Your objective:
From the listing below, return each line that includes "filesystem".

Task input:
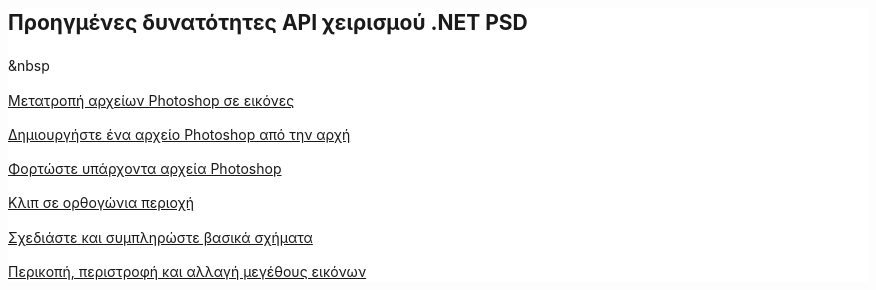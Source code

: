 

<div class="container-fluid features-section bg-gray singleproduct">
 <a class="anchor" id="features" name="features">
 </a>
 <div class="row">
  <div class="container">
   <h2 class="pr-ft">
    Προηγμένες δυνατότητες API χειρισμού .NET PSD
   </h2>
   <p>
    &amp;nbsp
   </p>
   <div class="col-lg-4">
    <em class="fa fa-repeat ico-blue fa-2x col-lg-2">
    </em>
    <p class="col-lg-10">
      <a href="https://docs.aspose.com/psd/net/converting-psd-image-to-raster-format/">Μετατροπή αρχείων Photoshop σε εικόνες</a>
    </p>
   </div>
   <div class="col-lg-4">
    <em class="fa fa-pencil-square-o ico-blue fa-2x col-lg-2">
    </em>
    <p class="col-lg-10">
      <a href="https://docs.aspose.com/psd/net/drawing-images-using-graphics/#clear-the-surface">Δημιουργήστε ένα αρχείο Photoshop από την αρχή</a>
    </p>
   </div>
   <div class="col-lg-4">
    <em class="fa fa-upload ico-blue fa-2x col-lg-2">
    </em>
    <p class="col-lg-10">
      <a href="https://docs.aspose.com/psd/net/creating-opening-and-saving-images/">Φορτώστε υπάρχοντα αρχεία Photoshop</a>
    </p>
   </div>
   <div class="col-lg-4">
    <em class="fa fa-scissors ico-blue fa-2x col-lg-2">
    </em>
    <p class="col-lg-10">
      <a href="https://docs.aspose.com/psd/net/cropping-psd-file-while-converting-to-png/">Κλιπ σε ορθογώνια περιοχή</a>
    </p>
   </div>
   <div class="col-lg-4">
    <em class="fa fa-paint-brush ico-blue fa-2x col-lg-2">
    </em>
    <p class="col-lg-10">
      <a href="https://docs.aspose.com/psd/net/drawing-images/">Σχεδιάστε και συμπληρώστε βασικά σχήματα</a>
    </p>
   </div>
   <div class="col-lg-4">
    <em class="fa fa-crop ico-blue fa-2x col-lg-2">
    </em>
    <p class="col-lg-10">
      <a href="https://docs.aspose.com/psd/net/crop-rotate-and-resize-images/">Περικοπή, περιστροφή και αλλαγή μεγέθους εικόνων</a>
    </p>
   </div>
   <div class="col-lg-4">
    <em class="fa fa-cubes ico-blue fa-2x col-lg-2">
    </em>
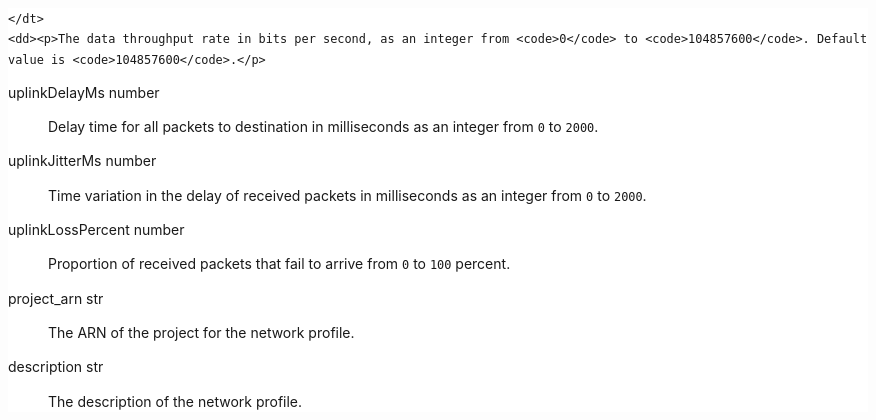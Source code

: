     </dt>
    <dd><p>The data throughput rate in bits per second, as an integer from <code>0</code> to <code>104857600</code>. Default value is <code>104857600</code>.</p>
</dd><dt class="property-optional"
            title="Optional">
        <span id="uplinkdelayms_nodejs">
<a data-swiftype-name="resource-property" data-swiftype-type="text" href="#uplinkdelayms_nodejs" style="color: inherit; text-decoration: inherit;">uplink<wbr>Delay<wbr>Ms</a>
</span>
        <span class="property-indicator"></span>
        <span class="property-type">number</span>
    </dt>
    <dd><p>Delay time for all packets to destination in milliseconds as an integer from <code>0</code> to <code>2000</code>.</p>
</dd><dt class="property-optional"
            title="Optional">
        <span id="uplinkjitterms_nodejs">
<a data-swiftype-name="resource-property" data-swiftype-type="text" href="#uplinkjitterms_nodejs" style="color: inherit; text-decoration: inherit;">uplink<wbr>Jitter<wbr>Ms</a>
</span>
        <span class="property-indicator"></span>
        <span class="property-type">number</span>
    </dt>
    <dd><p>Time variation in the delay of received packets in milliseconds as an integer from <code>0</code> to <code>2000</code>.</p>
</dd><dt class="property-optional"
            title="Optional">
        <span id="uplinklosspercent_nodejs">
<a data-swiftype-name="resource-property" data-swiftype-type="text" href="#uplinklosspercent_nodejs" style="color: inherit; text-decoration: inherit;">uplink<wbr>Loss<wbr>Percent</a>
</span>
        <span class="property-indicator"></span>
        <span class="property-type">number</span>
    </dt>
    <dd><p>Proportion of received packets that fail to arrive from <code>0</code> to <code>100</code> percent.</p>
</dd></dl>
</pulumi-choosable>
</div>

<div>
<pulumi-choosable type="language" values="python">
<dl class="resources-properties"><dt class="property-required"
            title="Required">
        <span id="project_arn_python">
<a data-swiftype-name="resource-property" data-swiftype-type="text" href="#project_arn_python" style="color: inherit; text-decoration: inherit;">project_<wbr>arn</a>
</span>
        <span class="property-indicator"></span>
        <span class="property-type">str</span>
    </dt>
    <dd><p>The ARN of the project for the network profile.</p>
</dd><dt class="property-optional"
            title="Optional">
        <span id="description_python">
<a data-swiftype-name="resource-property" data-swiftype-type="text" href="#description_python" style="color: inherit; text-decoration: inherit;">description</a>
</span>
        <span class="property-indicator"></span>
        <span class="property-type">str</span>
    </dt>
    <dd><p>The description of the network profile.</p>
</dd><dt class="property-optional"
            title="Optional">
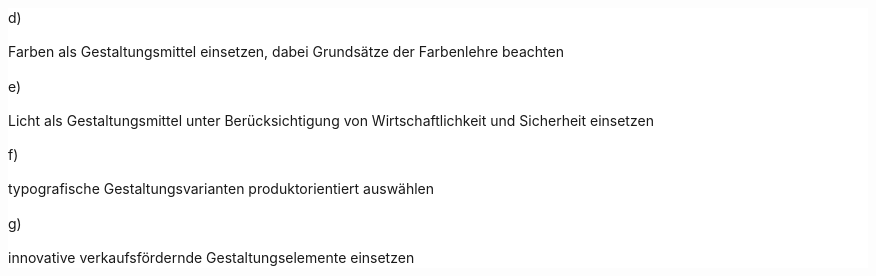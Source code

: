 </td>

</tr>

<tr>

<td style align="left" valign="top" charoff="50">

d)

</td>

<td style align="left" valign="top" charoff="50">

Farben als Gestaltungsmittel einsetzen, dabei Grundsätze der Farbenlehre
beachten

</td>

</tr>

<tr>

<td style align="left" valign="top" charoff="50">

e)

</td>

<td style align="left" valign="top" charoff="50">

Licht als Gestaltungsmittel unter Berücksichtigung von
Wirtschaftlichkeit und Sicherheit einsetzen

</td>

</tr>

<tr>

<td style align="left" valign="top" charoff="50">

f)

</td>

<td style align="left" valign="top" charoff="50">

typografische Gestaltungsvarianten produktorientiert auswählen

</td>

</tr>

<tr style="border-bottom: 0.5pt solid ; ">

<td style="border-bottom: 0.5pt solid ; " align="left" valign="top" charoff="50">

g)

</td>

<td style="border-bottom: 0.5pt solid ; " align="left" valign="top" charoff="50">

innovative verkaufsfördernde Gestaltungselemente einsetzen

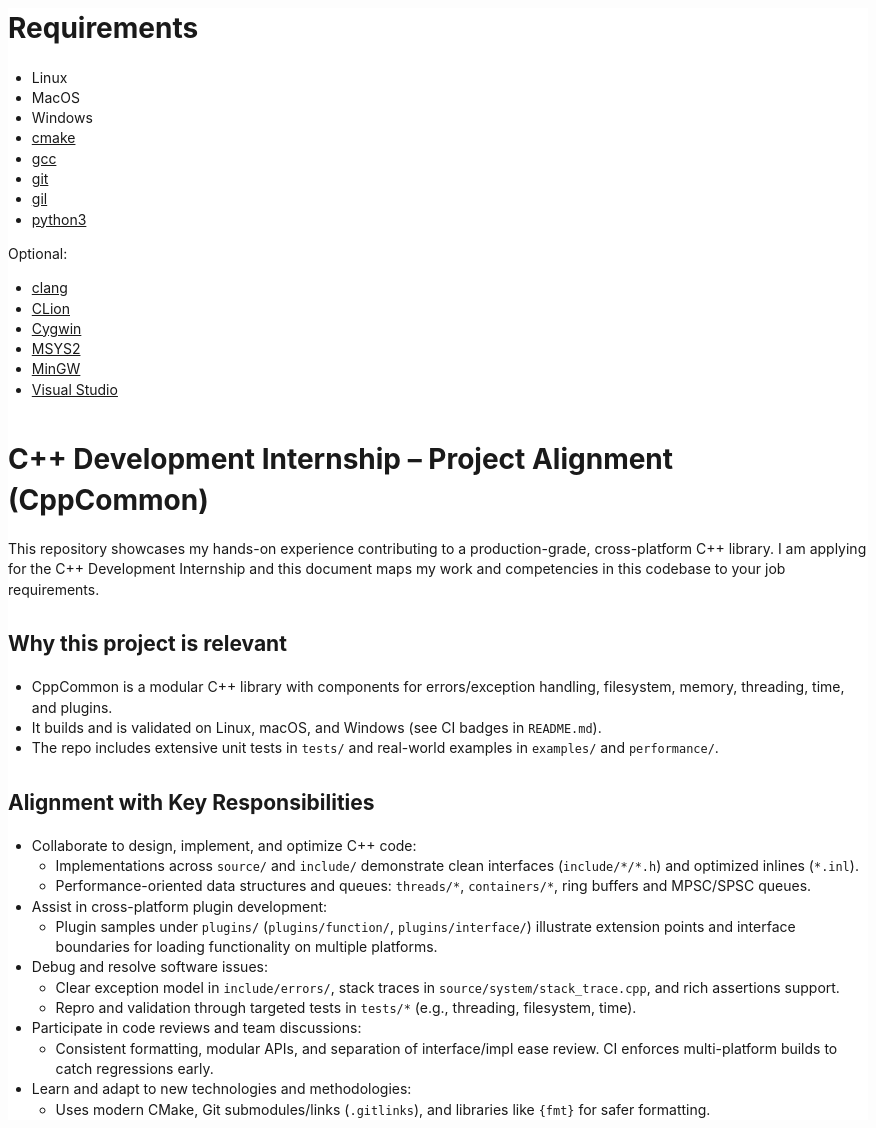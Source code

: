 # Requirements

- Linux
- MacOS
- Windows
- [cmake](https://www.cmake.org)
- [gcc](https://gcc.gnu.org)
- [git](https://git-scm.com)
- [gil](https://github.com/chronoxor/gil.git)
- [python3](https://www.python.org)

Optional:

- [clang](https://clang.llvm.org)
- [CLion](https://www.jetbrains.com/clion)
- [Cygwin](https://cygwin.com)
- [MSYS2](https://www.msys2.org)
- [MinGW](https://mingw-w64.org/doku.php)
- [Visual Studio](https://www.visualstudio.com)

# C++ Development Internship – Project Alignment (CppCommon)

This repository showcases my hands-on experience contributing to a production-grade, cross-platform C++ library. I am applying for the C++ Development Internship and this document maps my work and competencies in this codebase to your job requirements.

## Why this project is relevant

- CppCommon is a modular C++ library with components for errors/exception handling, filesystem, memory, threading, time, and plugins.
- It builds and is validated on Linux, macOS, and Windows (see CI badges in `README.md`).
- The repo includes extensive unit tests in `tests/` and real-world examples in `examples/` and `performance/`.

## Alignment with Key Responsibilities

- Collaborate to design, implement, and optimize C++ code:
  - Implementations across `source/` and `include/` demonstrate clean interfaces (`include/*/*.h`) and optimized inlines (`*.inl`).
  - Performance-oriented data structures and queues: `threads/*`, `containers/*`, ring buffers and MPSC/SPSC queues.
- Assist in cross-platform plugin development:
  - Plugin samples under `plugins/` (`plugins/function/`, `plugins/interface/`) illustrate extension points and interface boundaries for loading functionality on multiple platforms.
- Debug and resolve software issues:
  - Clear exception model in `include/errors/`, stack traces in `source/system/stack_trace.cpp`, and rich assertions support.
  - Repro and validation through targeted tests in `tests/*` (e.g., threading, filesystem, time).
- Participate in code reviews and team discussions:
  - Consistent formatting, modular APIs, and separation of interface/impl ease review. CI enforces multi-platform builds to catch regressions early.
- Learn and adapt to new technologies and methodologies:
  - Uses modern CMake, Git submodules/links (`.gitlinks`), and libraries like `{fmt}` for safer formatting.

Solution for this exercise:
- CppCommon is a modular C++ library with components for errors/exception handling, filesystem, memory, threading, time, and plugins.
  - Repro and validation through targeted tests in `tests/*` (e.g., threading, filesystem, time).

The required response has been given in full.